Thursday, December 26, 2024

Bright Planet, Deep Web

Share

www.allwatchers.com and www.allreaders.com are web sites in the sense that a file is downloaded to the user’s browser when he or she surfs to these addresses. But that’s where the similarity ends. These web pages are front-ends, gates to underlying databases. The databases contain records regarding the plots, themes, characters and other features of, respectively, movies and books.

Every user-query generates a unique web page whose contents are determined by the query parameters.The number of singular pages thus capable of being generated is mind boggling. Search engines operate on the same principle – vary the search parameters slightly and totally new pages are generated. It is a dynamic, user-responsive and chimerical sort of web.

These are good examples of what www.brightplanet.com call the “Deep Web” (previously inaccurately described as the “Unknown or Invisible Internet”). They believe that the Deep Web is 500 times the size of the “Surface Internet” (a portion of which is spidered by traditional search engines). This translates to c. 7500 TERAbytes of data (versus 19 terabytes in the whole known web, excluding the databases of the search engines themselves) – or 550 billion documents organized in 100,000 deep web sites. By comparison, Google, the most comprehensive search engine ever, stores 1.4 billion documents in its immense caches at www.google.com. The natural inclination to dismiss these pages of data as mere re-arrangements of the same information is wrong. Actually, this underground ocean of covertintelligence is often more valuable than the information freely available or easily accessible on the surface. Hence the ability of c. 5% of these databases to charge their users subscription and membership fees. The average deep web site receives 50% more traffic than a typical surface site and is much more linked to by other sites. Yet it is transparent to classic search engines and little known to the surfing public.

It was only a question of time before someone came up with a search technology to tap these depths (www.completeplanet.com).

LexiBot, in the words of its inventors, is…

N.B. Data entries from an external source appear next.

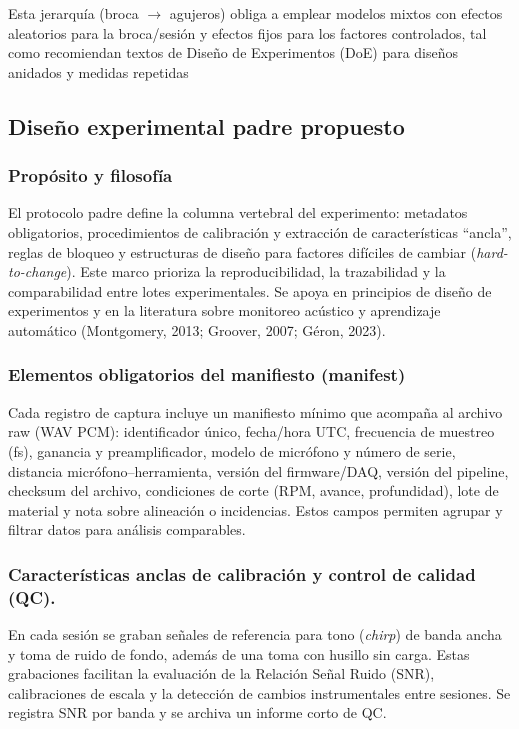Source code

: \documentclass[12pt, letterpaper]{report}
\begin{document}
Esta jerarquía (broca $\rightarrow$ agujeros) obliga a emplear modelos mixtos con efectos aleatorios para la broca/sesión y efectos fijos para los factores controlados, tal como recomiendan textos de Diseño de Experimentos (DoE) para diseños anidados y medidas repetidas 

\subsection{Diseño experimental padre propuesto}

\subsubsection{Propósito y filosofía}

El protocolo padre define la columna vertebral del experimento: metadatos obligatorios, procedimientos de calibración y extracción de características “ancla”, reglas de bloqueo y estructuras de diseño para factores difíciles de cambiar (\textit{hard-to-change}). Este marco prioriza la reproducibilidad, la trazabilidad y la comparabilidad entre lotes experimentales. Se apoya en principios de diseño de experimentos y en la literatura sobre monitoreo acústico y aprendizaje automático (Montgomery, 2013; Groover, 2007; Géron, 2023).

\subsubsection{Elementos obligatorios del manifiesto (manifest)}

Cada registro de captura incluye un manifiesto mínimo que acompaña al archivo raw (WAV PCM): identificador único, fecha/hora UTC, frecuencia de muestreo (fs), ganancia y preamplificador, modelo de micrófono y número de serie, distancia micrófono--herramienta, versión del firmware/DAQ, versión del pipeline, checksum del archivo, condiciones de corte (RPM, avance, profundidad), lote de material y nota sobre alineación o incidencias. Estos campos permiten agrupar y filtrar datos para análisis comparables.

\subsubsection{Características anclas de calibración y control de calidad (QC).}

En cada sesión se graban señales de referencia para tono (\textit{chirp}) de banda ancha y toma de ruido de fondo, además de una toma con husillo sin carga. Estas grabaciones facilitan la evaluación de la Relación Señal Ruido (SNR), calibraciones de escala y la detección de cambios instrumentales entre sesiones. Se registra SNR por banda y se archiva un informe corto de QC.
\end{document}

“…the first and only search technology capable of identifying, retrieving, qualifying, classifying and organizing “deep” and “surface” content from the World Wide Web. The LexiBot allows searchers to dive deep and explore hidden data from multiple sources simultaneously using directed queries. Businesses, researchers and consumers now have access to the most valuable and hard-to-find information on the Web and can retrieve it with pinpoint accuracy.”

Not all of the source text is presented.